Assigned task =
In the records, each line holding "from" must be reported.

Stored data:

======

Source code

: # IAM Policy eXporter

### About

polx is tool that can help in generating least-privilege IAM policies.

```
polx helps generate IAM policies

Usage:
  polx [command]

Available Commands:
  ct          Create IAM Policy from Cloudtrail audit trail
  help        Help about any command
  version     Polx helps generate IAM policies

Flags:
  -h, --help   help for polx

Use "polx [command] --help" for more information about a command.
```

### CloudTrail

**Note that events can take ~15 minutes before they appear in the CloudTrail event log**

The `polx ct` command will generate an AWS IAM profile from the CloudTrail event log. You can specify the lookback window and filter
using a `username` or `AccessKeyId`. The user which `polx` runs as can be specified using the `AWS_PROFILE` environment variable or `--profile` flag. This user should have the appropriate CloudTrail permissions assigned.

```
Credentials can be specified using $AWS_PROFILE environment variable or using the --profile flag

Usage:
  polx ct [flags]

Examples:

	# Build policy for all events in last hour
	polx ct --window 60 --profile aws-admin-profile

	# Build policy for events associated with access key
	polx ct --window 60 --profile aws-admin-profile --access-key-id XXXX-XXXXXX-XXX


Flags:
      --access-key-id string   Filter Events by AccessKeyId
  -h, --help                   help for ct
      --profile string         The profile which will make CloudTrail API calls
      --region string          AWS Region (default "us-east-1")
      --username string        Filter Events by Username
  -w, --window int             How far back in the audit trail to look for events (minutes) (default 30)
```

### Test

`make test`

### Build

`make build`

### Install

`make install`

======

Solution to this exercise =
  ct          Create IAM Policy from Cloudtrail audit trail
The `polx ct` command will generate an AWS IAM profile from the CloudTrail event log. You can specify the lookback window and filter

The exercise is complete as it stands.